- _Saved data entries_:
=-=-=-=-=
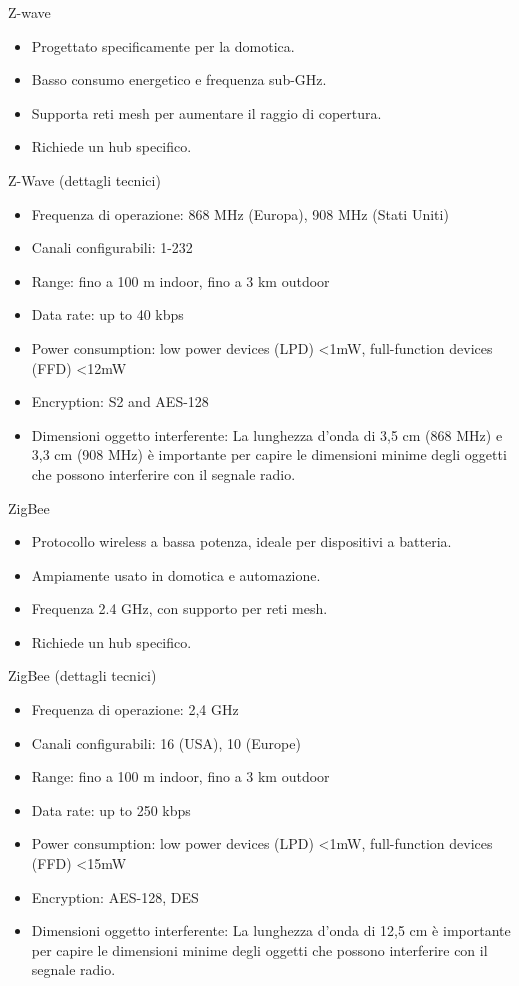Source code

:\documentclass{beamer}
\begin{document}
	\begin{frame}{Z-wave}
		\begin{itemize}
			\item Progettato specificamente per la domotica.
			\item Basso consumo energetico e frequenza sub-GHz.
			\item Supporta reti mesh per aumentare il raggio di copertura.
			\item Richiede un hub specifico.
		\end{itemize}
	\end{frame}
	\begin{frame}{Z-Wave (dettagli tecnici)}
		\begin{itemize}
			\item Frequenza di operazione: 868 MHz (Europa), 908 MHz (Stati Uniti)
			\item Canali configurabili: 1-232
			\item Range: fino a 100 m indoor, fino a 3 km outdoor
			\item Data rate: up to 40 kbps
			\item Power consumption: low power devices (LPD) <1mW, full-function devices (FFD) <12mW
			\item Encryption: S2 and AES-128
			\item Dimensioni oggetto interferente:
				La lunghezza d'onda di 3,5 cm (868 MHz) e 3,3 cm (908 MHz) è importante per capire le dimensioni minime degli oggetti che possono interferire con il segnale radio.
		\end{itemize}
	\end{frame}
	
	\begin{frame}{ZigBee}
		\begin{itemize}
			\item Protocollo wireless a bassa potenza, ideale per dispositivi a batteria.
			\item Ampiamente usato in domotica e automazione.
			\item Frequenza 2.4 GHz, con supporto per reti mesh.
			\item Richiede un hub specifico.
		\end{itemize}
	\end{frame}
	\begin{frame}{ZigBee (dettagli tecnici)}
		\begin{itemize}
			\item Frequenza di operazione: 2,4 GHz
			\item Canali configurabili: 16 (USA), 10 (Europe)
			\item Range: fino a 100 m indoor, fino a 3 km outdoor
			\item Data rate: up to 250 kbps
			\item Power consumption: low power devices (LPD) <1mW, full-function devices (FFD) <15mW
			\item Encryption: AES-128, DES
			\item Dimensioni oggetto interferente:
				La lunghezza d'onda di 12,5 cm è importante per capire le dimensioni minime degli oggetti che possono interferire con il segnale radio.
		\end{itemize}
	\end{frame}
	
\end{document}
=-=-=-=-=
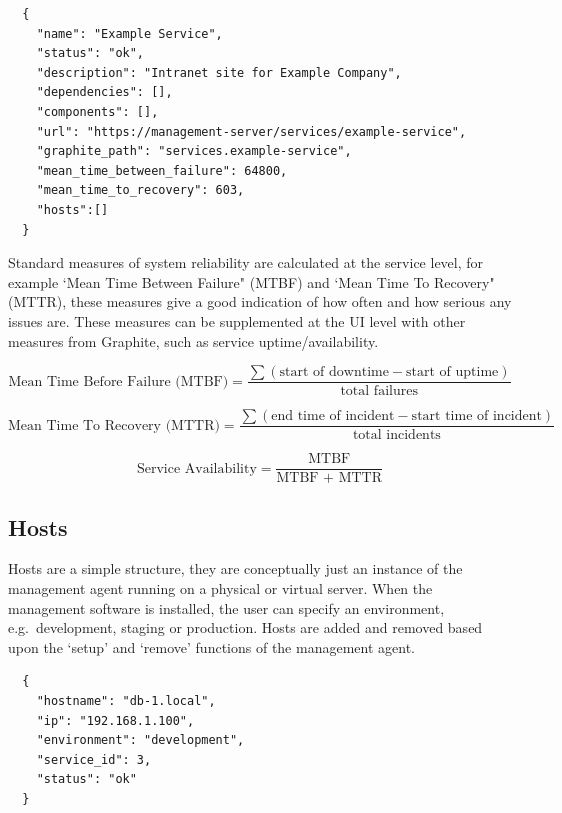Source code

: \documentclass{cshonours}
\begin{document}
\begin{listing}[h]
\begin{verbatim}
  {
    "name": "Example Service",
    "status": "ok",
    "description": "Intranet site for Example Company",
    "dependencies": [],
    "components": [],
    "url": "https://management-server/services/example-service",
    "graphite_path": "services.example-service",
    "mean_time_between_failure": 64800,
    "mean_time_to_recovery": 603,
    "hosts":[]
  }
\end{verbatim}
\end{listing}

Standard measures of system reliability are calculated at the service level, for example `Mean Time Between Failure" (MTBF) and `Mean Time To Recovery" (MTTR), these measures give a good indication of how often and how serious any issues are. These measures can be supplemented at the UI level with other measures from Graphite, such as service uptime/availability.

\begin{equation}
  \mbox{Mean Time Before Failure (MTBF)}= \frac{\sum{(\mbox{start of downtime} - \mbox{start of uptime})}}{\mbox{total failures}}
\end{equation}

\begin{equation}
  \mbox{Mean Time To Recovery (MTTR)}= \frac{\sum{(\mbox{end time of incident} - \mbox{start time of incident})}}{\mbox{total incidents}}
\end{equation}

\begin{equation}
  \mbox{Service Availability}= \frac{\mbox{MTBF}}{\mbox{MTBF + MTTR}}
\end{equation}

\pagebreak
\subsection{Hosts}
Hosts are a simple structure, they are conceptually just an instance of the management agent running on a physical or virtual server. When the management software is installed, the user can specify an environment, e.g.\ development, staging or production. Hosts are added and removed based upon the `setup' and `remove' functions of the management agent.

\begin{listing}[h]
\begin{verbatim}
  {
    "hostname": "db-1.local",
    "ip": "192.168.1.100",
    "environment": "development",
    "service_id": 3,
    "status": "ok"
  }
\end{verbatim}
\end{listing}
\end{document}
=-=-=-=-=
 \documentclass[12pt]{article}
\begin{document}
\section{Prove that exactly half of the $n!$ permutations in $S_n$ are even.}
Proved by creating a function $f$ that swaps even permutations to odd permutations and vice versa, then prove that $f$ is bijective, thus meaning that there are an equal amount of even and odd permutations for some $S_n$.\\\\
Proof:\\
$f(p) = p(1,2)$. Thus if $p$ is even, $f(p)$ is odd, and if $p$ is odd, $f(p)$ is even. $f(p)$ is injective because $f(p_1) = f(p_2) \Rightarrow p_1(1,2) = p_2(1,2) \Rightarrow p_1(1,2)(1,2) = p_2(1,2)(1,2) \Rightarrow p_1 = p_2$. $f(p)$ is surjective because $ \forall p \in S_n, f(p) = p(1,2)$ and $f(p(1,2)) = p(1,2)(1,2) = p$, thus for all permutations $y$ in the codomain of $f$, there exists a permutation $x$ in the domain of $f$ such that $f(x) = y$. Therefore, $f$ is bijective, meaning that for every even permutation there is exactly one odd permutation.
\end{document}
=-=-=-=-=
- _Exercise objective_: From the data above, return every line from the line that has "dispositivi a batteria." up to and including the line that has "to 250 kbps", exactly.

- _Written solution_:
			\item Protocollo wireless a bassa potenza, ideale per dispositivi a batteria.
			\item Ampiamente usato in domotica e automazione.
			\item Frequenza 2.4 GHz, con supporto per reti mesh.
			\item Richiede un hub specifico.
		\end{itemize}
	\end{frame}
	\begin{frame}{ZigBee (dettagli tecnici)}
		\begin{itemize}
			\item Frequenza di operazione: 2,4 GHz
			\item Canali configurabili: 16 (USA), 10 (Europe)
			\item Range: fino a 100 m indoor, fino a 3 km outdoor
			\item Data rate: up to 250 kbps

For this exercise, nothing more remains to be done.